I tried more than once to be civil to Zara. If she had reciprocated, would it be her standing here instead of me? Quite possibly. The thought chills me. My compassion could truly have led to my downfall, just like Kyor warned me.

‘Has this happened before?’ I ask curiously. ‘Have there been others who reached you first but did not win?’

Her smile rises on one side, with a definite coyness to it. ‘The correct person has always won,’ is all she says.

The smile remains fixed, and I know she’s given me all the answers I’m going to get. It shouldn’t surprise me. The Retterheld is ultimately about worthiness. And the fact that the Goddess findsmeworthy …

As I stand there, struggling to believe what is happening, I sense movement behind me. Jonas is on his knees, looking at me. Tears fill his eyes, but are they because he’s pleased for me or just relieved that I didn’t have to kill him? Or maybe they’re not for me at all. Maybe they’re because he didn’t win?

The presence of one friend reminds me of another, and I twist back to the Goddess.

‘Benny. Did he make it?
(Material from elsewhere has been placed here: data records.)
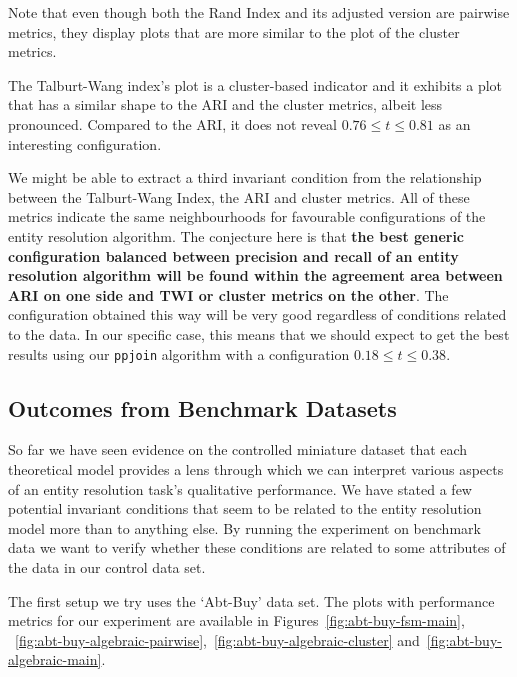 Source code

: Note that even though both the Rand Index and its adjusted version are pairwise
metrics, they display plots that are more similar to the plot of the cluster
metrics.

The Talburt-Wang index's plot is a cluster-based indicator and it exhibits a
plot that has a similar shape to the ARI and the cluster metrics, albeit less
pronounced.
Compared to the ARI, it does not reveal $0.76 \le t \le 0.81$ as an interesting
configuration.

We might be able to extract a third invariant condition from the relationship
between the Talburt-Wang Index, the ARI and cluster metrics.
All of these metrics indicate the same neighbourhoods for favourable
configurations of the entity resolution algorithm.
The conjecture here is that \textbf{the best generic configuration balanced
between precision and recall of an entity resolution algorithm will be found
within the agreement area between ARI on one side and TWI or cluster metrics on
the other}.
The configuration obtained this way will be very good regardless of conditions
related to the data.
In our specific case, this means that we should expect to get the best results
using our \texttt{ppjoin} algorithm with a configuration $0.18 \le t \le 0.38$.

\subsection{Outcomes from Benchmark Datasets}\label{subsec:Benchmark Datasets}

So far we have seen evidence on the controlled miniature dataset that each
theoretical model provides a lens through which we can interpret various aspects
of an entity resolution task's qualitative performance.
We have stated a few potential invariant conditions that seem to be related to
the entity resolution model more than to anything else.
By running the experiment on benchmark data we want to verify whether these
conditions are related to some attributes of the data in our control data set.

The first setup we try uses the `Abt-Buy' data set.
The plots with performance metrics for our experiment are available in Figures~\ref{fig:abt-buy-fsm-main},
~\ref{fig:abt-buy-algebraic-pairwise},~\ref{fig:abt-buy-algebraic-cluster}
and~\ref{fig:abt-buy-algebraic-main}.


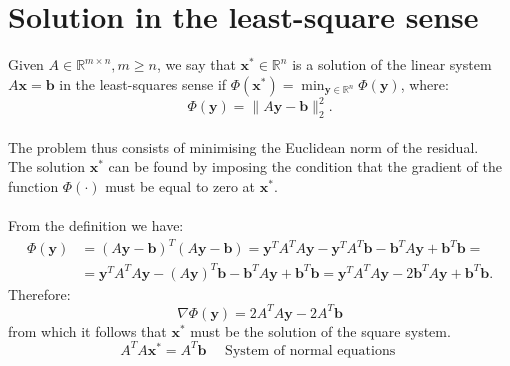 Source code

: \documentclass[11pt]{book}
\begin{document}
\section*{Solution in the least-square sense}
Given $A \in \mathbb{R}^{m \times n}, m \geq n$, we say that $\mathbf{x}^{*} \in \mathbb{R}^{n}$ is a solution of the linear system $A \mathbf{x}=\mathbf{b}$ in the least-squares sense if $\Phi\left(\mathbf{x}^{*}\right)=\min _{\mathbf{y} \in \mathbb{R}^{n}} \Phi(\mathbf{y})$,
where:
$$\Phi(\mathbf{y})=\|A \mathbf{y}-\mathbf{b}\|_{2}^{2}.$$\\
The problem thus consists of minimising the Euclidean norm of the residual.\\
The solution $\mathbf{x}^{*}$ can be found by imposing the condition that the gradient of the function $\Phi(\cdot)$ must be equal to zero at $\mathbf{x}^{*}$.\\ \\
From the definition we have:
$$
\begin{aligned}
\Phi(\mathbf{y}) & =(A \mathbf{y}-\mathbf{b})^{T}(A \mathbf{y}-\mathbf{b}) = \mathbf{y}^{T} A^{T} A \mathbf{y} - \mathbf{y}^TA^T\mathbf{b}-\mathbf{b}^T A \mathbf{y}+\mathbf{b}^{T} \mathbf{b} =  \\
&= \mathbf{y}^{T} A^{T} A \mathbf{y}- (A\mathbf{y})^T\mathbf{b}  -\mathbf{b}^T A \mathbf{y}+ \mathbf{b}^{T} \mathbf{b}=\mathbf{y}^{T} A^{T} A \mathbf{y}-2 \mathbf{b}^{T} A \mathbf{y}+\mathbf{b}^{T} \mathbf{b}.
\end{aligned}
$$
Therefore:
$$
\nabla \Phi(\mathbf{y})=2 A^{T} A \mathbf{y}-2 A^{T} \mathbf{b}
$$
from which it follows that $\mathbf{x}^{*}$ must be the solution of the square system.
$$
A^{T} A \mathbf{x}^{*}=A^{T} \mathbf{b} \quad \text { System of normal equations }
$$
\end{document}

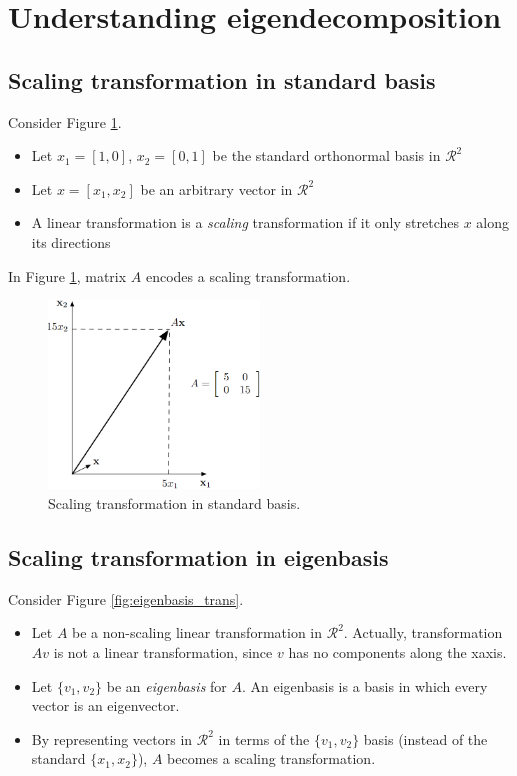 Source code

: \section{Understanding eigendecomposition}

\subsection{Scaling transformation in standard basis}
Consider Figure \ref{fig:scalar_trans}.
\begin{itemize}
    \item Let $x_1 = [1,0]$, $x_2 = [0,1]$ be the standard orthonormal basis in $\mathcal{R}^2$
    \item Let $x = [x_1, x_2]$ be an arbitrary vector in $\mathcal{R}^2$
    \item A linear transformation is a \textit{scaling} transformation if it only stretches $x$ along its directions
\end{itemize}

In Figure \ref{fig:scalar_trans}, matrix $A$ encodes a scaling transformation.

\begin{figure}
    \centering
    \includegraphics[width=0.5\textwidth]{images/scalingVector.png}
    \caption{Scaling transformation in standard basis.}
    \label{fig:scalar_trans}
\end{figure}

\subsection{Scaling transformation in eigenbasis}
Consider Figure \ref{fig:eigenbasis_trans}.
\begin{itemize}
    \item Let $A$ be a non-scaling linear transformation in $\mathcal{R}^2$. Actually, transformation $Av$ is not a linear transformation, since $v$ has no components along the x\-axis.
    
    \item Let $\{v_1, v_2\}$ be an \textit{eigenbasis} for $A$. An eigenbasis is a basis in which every vector is an eigenvector.
    
    \item By representing vectors in $\mathcal{R}^2$ in terms of the $\{v_1,v_2\}$ basis (instead of the standard $\{x_1, x_2\}$), $A$ becomes a scaling transformation.
\end{itemize}

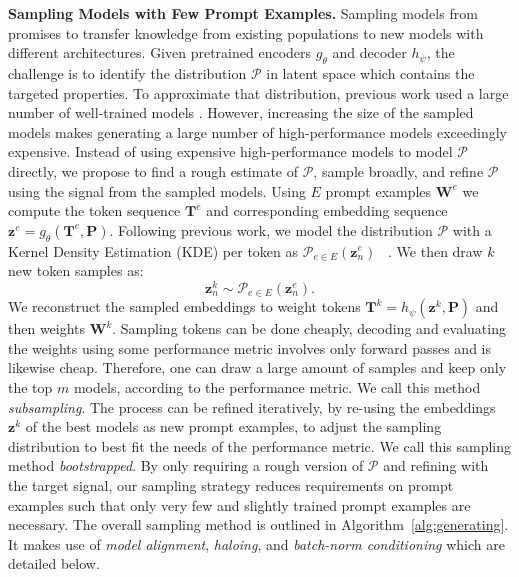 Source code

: \textbf{Sampling Models with Few Prompt Examples.}
Sampling models from \ourmethod promises to transfer knowledge from existing populations to new models with different architectures.
Given pretrained encoders $g_{\theta}$ and decoder $h_\psi$, the challenge is to identify the distribution $\mathcal{P}$ in latent space which contains the targeted properties.
To approximate that distribution, previous work used a large number of well-trained models \citep{peeblesLearningLearnGenerative2022,schurholtHyperRepresentationsGenerativeModels2022}.
However, increasing the size of the sampled models makes generating a large number of high-performance models exceedingly expensive.
Instead of using expensive high-performance models to model $\mathcal{P}$ directly, we propose to find a rough estimate of $\mathcal{P}$, sample broadly, and refine $\mathcal{P}$ using the signal from the sampled models.
Using $E$ prompt examples $\mathbf{W}^e$ we compute the token sequence $\mathbf{T}^e$ and corresponding embedding sequence $\mathbf{z}^e = g_{\theta}(\mathbf{T}^e, \mathbf{P})$. Following previous work, we model the distribution $\mathcal{P}$ with a Kernel Density Estimation (KDE) per token as $\mathcal{P}_{e \in E}(\mathbf{z}_n^e)$ ~\citep{schurholtHyperRepresentationsGenerativeModels2022}.
We then draw $k$ new token samples as:
\begin{equation}
    \mathbf{z}_n^k \sim \mathcal{P}_{e \in E}(\mathbf{z}_n^e).
\end{equation}
We reconstruct the sampled embeddings to weight tokens $\mathbf{T}^k = h_{\psi}(\mathbf{z}^k,\mathbf{P})$ and then weights $\mathbf{W}^k$. 
Sampling tokens can be done cheaply, decoding and evaluating the weights using some performance metric involves only forward passes and is likewise cheap. 
Therefore, one can draw a large amount of samples and keep only the top $m$ models, according to the performance metric. 
We call this method \emph{subsampling}.
The process can be refined iteratively, by re-using the embeddings $\mathbf{z}^k$ of the best models as new prompt examples, to adjust the sampling distribution to best fit the needs of the performance metric. 
We call this sampling method \emph{bootstrapped}.
By only requiring a rough version of $\mathcal{P}$ and refining with the target signal, our sampling strategy reduces requirements on prompt examples such that only very few and slightly trained prompt examples are necessary. The overall sampling method is outlined in Algorithm~\ref{alg:generating}. It makes use of \textit{model alignment}, \textit{haloing}, and \textit{batch-norm conditioning} which are detailed below.
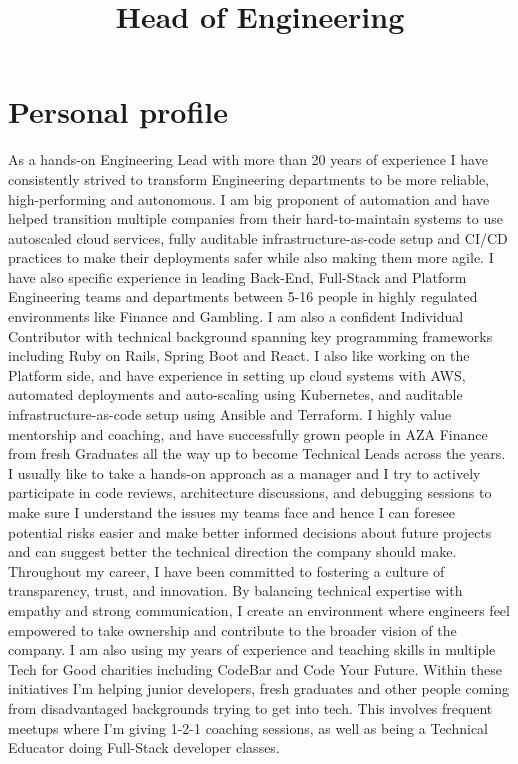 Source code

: \documentclass[10pt,a4paper,roman]{moderncv}
\title{Head of Engineering}
\begin{document}
\makecvtitle

\section{Personal profile}
As a hands-on Engineering Lead with more than 20 years of experience I have consistently strived to transform Engineering departments to be more reliable, high-performing and autonomous. I am big proponent of automation and have helped transition multiple companies from their hard-to-maintain systems to use autoscaled cloud services, fully auditable infrastructure-as-code setup and CI/CD practices to make their deployments safer while also making them more agile. I have also specific experience in leading Back-End, Full-Stack and Platform Engineering teams and departments between 5-16 people in highly regulated environments like Finance and Gambling.
\hfill\break
\hfill\break
I am also a confident Individual Contributor with technical background spanning key programming frameworks including Ruby on Rails, Spring Boot and React. I also like working on the Platform side, and have experience in setting up cloud systems with AWS, automated deployments and auto-scaling using Kubernetes, and auditable infrastructure-as-code setup using Ansible and Terraform.
\hfill\break
\hfill\break
I highly value mentorship and coaching, and have successfully grown people in AZA Finance from fresh Graduates all the way up to become Technical Leads across the years. I usually like to take a hands-on approach as a manager and I try to actively participate in code reviews, architecture discussions, and debugging sessions to make sure I understand the issues my teams face and hence I can foresee potential risks easier and make better informed decisions about future projects and can suggest better the technical direction the company should make.
\hfill\break
\hfill\break
Throughout my career, I have been committed to fostering a culture of transparency, trust, and innovation. By balancing technical expertise with empathy and strong communication, I create an environment where engineers feel empowered to take ownership and contribute to the broader vision of the company.
\hfill\break
\hfill\break
I am also using my years of experience and teaching skills in multiple Tech for Good charities including CodeBar and Code Your Future. Within these initiatives I'm helping junior developers, fresh graduates and other people coming from disadvantaged backgrounds trying to get into tech. This involves frequent meetups where I'm giving 1-2-1 coaching sessions, as well as being a Technical Educator doing Full-Stack developer classes.
\end{document}
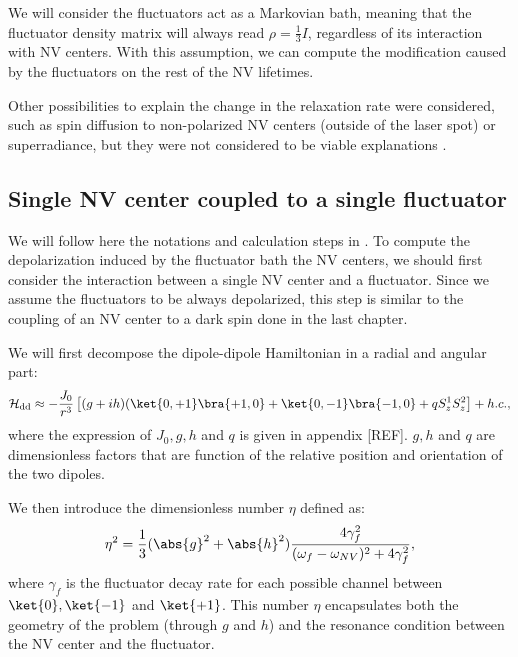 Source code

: \documentclass[a4paper,11pt]{report}
\begin{document}
\begin{refsection}
We will consider the fluctuators act as a Markovian bath, meaning that the fluctuator density matrix will always read $\rho = \frac{1}{3} I$, regardless of its interaction with NV centers. With this assumption, we can compute the modification caused by the fluctuators on the rest of the NV lifetimes.

Other possibilities to explain the change in the relaxation rate were considered, such as spin diffusion to non-polarized NV centers (outside of the laser spot) or superradiance, but they were not considered to be viable explanations \citep{choi2017depolarization}.

\subsection{Single NV center coupled to a single fluctuator}
We will follow here the notations and calculation steps in \citep{choi2017depolarization}. To compute the depolarization induced by the fluctuator bath the NV centers, we should first consider the interaction between a single NV center and a fluctuator. Since we assume the fluctuators to be always depolarized, this step is similar to the coupling of an NV center to a dark spin done in the last chapter.

We will first decompose the dipole-dipole Hamiltonian in a radial and angular part:
\begin{equation}
\mathcal{H}_{\rm dd} \approx - \frac{J_0}{r^3} \left[(g+ih)(\ket{0,+1}\bra{+1,0}+\ket{0,-1}\bra{-1,0}+qS_z^1 S_z^2 \right] + h.c. ,
\end{equation}
where the expression of $J_0, g, h$ and $q$ is given in appendix [REF]. $g, h$ and $q$ are dimensionless factors that are function of the relative position and orientation of the two dipoles.

We then introduce the dimensionless number $\eta$ defined as:
\begin{equation}
\label{eq eta}
\eta^2=\frac{1}{3} (\abs{g}^2+\abs{h}^2)  \frac{4\gamma_f^2}{(\omega_f - \omega_{NV})^2+4\gamma_f^2},
\end{equation}
where $\gamma_f$ is the fluctuator decay rate for each possible channel between $\ket{0}, \ket{-1}$ and $\ket{+1}$. This number $\eta$ encapsulates both the geometry of the problem (through $g$ and $h$) and the resonance condition between the NV center and the fluctuator.


\end{refsection}
\end{document}
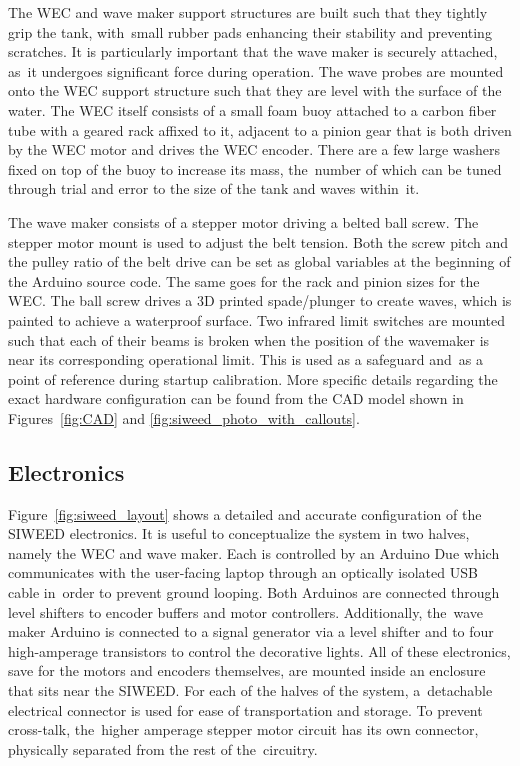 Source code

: \documentclass[hardware,article,submit,pdftex,moreauthors]{Definitions/mdpi}
\begin{document}
The WEC and wave maker support structures are built such that they tightly grip the tank, with~small rubber pads enhancing their stability and preventing scratches.
It is particularly important that the wave maker is securely attached, as~it undergoes significant force during operation.
The wave probes are mounted onto the WEC support structure such that they are level with the surface of the water.
The WEC itself consists of a small foam buoy attached to a carbon fiber tube with a geared rack affixed to it, adjacent to a pinion gear that is both driven by the WEC motor and drives the WEC encoder.
There are a few large washers fixed on top of the buoy to increase its mass, the~number of which can be tuned through trial and error to the size of the tank and waves within~it.


The wave maker consists of a stepper motor driving a belted ball screw.
The stepper motor mount is used to adjust the belt tension.
Both the screw pitch and the pulley ratio of the belt drive can be set as global variables at the beginning of the Arduino source code.
The same goes for the rack and pinion sizes for the WEC.
The ball screw drives a 3D printed spade/plunger to create waves, which is painted to achieve a waterproof surface.
Two infrared limit switches are mounted such that each of their beams is broken when the position of the wavemaker is near its corresponding operational limit.
This is used as a safeguard and~as a point of reference during startup calibration.
More specific details regarding the exact hardware configuration can be found from the CAD model shown in Figures~\ref{fig:CAD} and \ref{fig:siweed_photo_with_callouts}.

\subsection{Electronics}
Figure~\ref{fig:siweed_layout} shows a detailed and accurate configuration of the SIWEED electronics.
It is useful to conceptualize the system in two halves, namely the WEC and wave maker.
Each is controlled by an Arduino Due which communicates with the user-facing laptop through an optically isolated USB cable in~order to prevent ground looping.
Both Arduinos are connected through level shifters to encoder buffers and motor controllers.
Additionally, the~wave maker Arduino is connected to a signal generator via a level shifter and to four high-amperage transistors to control the decorative lights.
All of these electronics, save for the motors and encoders themselves, are mounted inside an enclosure that sits near the SIWEED.
For each of the halves of the system, a~detachable electrical connector is used for ease of transportation and storage.
To prevent cross-talk, the~higher amperage stepper motor circuit has its own connector, physically separated from the rest of the~circuitry.
\end{document}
Did he get out?’

‘Is the gift you want from me the answer to that question?’ The deity arches a single eyebrow in an expression that is as alien to Dinah as the voice is. ‘It seems a waste, but if that is your desire …’

‘No, no! I just …’

As the smile tugs at her lips, I realise she’s toying with me. Great, the Gods have a sense of humour. I’ll try to remember that when I think of all the crap they’ve put me through.

Her expression flickers and the knowledge that she can hear my thoughts hits again. Oh shit.

‘Goddess, I wasn’t thinking straight. I … I …’ I bow low, glancing at her out of the corner of my eye, but she shakes her head.

‘No need to apologise. It is a bad habit of mine. You humans so rarely share the truth, so I find it far easier to understand your workings in this manner. But rest assured, from now on, your thoughts will be yours and yours alone.’

A tremble of relief rises within me, though it’s hard to believe it fully. After all, it’s not as though I can feel when she enters my head.

‘Rose Kultavaris,’ she begins, tone brimming with pride. ‘You came to me knowing what gift you would ask for. Wishing for everything that was taken from you and your family to be returned. Is that still your desire?’

I nod. ‘I know you cannot return lives, and that my parents’ powers have been passed to Mortidem, but for myself and my sister, I wish for our magic, our titles, our home. I wish for our lives to be as they should have been. For Kay’s life to be as it should have been. That will be enough.’

That eyebrow arches again, though not quite as high.